The Bridge of Sighs
by Olen Steinhauer
In this auspicious literary crime debut, an inexperienced homicide detective struggles amid the lawlessness of a post-WWII Eastern European city. It's August, 1948, three years after the Russians "liberated" this small nation from German Occupation. But the Red Army still patrols the capital's rubble-strewn streets, and the ideals of the Revolution are but memories. Twenty-two-year-old Detective Emil Brod, an eager young man who spent the war working on a fishing boat in Finland, finally gets his chance to serve his country, investigating murder for the People's Militia.
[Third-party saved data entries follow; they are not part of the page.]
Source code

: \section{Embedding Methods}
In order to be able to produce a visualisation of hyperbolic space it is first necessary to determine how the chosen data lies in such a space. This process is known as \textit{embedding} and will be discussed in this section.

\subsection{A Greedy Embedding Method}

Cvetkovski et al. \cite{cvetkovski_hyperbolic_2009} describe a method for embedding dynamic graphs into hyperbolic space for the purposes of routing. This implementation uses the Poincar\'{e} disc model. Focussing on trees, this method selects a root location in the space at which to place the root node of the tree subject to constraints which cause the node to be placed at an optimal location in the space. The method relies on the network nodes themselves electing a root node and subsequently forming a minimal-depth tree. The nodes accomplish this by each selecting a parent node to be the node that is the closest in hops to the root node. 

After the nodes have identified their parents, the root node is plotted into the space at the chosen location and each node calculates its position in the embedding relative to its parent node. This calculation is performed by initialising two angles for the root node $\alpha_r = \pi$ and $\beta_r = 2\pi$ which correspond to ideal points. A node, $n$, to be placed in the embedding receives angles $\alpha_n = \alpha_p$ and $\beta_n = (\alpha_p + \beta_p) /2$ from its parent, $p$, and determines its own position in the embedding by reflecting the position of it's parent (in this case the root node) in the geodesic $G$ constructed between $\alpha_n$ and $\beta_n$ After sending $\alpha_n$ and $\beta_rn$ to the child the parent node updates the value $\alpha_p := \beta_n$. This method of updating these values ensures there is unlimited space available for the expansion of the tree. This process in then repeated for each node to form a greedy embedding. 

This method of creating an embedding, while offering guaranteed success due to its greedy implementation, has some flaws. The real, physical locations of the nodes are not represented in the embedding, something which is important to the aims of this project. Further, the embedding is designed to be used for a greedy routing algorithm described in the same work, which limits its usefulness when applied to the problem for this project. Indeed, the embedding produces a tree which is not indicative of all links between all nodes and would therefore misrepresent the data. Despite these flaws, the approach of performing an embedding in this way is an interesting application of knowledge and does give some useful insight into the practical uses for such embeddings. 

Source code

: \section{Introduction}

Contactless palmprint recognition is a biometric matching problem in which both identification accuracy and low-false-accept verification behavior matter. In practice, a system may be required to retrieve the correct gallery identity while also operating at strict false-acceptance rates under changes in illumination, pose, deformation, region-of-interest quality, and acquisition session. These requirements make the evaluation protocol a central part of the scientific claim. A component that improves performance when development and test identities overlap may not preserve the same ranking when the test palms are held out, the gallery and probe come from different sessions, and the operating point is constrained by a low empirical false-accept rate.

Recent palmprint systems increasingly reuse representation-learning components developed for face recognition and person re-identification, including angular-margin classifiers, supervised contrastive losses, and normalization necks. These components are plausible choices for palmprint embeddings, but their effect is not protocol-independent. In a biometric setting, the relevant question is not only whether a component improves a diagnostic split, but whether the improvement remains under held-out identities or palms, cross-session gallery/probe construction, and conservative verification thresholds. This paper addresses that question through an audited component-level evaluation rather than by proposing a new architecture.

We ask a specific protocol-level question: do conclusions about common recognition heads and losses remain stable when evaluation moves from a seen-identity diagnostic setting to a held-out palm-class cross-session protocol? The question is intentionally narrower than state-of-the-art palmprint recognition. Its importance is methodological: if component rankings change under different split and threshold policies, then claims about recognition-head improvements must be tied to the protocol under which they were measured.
The victim in Emil's first case is a state songwriter, but the evidence seems to point toward a political motive. He would like to investigate further, but even in his naivete, he realizes that the police academy never prepared him for this peculiar post-war environment, in which his colleagues are suspicious or silent, where lawlessness and corruption are the rules of the city, and in which he's still expected to investigate a murder. He is truly on his own in this new, dangerous world. The Bridge of Sighs launches a unique series of crime novels featuring a dynamic cast of characters in an ever-evolving landscape, the politically volatile terrain of Eastern Europe in the second half of the 20th century. The Bridge of Sighs is a 2004 Edgar Award Nominee for Best First Novel.